*** Block opens ***

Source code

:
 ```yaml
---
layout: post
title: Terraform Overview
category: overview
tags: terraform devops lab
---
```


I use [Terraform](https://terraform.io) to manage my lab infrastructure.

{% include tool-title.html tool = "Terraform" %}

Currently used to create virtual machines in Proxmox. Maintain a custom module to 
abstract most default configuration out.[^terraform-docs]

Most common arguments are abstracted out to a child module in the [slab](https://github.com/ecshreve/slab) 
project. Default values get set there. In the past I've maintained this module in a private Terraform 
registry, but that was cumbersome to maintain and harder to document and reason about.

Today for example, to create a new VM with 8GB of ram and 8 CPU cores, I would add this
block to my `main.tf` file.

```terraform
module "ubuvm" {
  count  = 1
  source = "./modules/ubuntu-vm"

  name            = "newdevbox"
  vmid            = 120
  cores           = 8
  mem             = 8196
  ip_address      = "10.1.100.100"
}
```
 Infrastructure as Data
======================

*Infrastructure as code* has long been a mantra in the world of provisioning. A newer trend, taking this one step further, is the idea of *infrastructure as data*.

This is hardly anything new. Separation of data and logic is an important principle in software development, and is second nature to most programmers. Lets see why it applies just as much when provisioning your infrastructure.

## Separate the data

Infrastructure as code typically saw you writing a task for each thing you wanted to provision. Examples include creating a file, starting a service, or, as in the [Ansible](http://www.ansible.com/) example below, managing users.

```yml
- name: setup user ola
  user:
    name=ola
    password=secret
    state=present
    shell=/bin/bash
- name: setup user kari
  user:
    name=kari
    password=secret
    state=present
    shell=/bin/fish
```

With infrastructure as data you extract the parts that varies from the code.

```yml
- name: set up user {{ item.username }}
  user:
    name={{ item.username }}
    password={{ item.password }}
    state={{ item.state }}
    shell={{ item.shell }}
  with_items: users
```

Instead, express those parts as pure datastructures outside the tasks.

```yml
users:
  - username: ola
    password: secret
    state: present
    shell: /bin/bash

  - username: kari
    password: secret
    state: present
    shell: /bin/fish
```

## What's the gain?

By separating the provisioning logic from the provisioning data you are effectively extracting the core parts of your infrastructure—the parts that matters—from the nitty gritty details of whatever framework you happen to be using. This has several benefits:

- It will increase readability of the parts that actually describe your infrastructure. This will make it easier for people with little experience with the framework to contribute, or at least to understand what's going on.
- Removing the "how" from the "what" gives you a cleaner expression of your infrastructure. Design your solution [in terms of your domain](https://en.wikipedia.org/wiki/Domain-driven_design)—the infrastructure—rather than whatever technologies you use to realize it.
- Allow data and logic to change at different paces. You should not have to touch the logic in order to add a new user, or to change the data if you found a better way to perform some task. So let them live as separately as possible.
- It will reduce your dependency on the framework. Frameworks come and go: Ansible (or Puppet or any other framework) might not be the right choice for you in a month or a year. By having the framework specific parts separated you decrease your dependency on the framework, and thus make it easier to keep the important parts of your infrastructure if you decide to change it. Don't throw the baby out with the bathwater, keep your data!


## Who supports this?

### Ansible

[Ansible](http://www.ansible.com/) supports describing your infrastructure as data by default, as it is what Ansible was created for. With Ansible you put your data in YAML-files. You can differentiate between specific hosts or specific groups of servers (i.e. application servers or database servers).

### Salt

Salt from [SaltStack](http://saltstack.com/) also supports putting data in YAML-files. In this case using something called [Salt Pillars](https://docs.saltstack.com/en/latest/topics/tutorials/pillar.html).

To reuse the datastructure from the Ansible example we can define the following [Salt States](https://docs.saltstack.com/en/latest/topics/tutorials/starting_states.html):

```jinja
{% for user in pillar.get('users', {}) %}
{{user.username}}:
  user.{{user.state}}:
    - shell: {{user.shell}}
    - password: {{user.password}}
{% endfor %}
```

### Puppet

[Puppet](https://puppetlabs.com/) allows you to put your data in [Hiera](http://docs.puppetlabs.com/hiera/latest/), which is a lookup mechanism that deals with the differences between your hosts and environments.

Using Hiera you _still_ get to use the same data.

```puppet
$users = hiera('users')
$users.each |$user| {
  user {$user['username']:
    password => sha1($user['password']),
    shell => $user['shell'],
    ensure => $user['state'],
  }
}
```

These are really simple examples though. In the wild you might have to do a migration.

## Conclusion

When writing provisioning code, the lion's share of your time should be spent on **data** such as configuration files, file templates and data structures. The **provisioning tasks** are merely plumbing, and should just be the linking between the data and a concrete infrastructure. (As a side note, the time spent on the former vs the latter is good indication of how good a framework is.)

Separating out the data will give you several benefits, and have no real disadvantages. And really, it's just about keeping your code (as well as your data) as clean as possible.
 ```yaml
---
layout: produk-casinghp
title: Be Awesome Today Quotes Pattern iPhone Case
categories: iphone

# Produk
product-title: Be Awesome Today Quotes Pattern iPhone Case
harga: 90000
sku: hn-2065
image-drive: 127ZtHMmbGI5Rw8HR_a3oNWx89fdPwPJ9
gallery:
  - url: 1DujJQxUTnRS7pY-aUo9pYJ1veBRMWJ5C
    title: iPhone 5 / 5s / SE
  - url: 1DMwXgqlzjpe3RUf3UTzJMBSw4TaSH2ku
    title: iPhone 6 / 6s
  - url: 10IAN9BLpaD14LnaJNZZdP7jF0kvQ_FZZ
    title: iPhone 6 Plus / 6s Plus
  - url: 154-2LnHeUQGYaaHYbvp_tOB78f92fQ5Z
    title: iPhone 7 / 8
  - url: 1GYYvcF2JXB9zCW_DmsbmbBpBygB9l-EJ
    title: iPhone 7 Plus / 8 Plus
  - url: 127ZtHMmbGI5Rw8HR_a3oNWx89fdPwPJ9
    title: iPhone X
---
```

*** Block closes ***

§ **What to work on**:
Return exactly, and only, the lines above starting at the line that contains "With infrastructure as" and ending at the line that contains "- Allow data".

§ **Answer space**:
With infrastructure as data you extract the parts that varies from the code.

```yml
- name: set up user {{ item.username }}
  user:
    name={{ item.username }}
    password={{ item.password }}
    state={{ item.state }}
    shell={{ item.shell }}
  with_items: users
```

Instead, express those parts as pure datastructures outside the tasks.

```yml
users:
  - username: ola
    password: secret
    state: present
    shell: /bin/bash

  - username: kari
    password: secret
    state: present
    shell: /bin/fish
```

## What's the gain?

By separating the provisioning logic from the provisioning data you are effectively extracting the core parts of your infrastructure—the parts that matters—from the nitty gritty details of whatever framework you happen to be using. This has several benefits:

- It will increase readability of the parts that actually describe your infrastructure. This will make it easier for people with little experience with the framework to contribute, or at least to understand what's going on.
- Removing the "how" from the "what" gives you a cleaner expression of your infrastructure. Design your solution [in terms of your domain](https://en.wikipedia.org/wiki/Domain-driven_design)—the infrastructure—rather than whatever technologies you use to realize it.
- Allow data and logic to change at different paces. You should not have to touch the logic in order to add a new user, or to change the data if you found a better way to perform some task. So let them live as separately as possible.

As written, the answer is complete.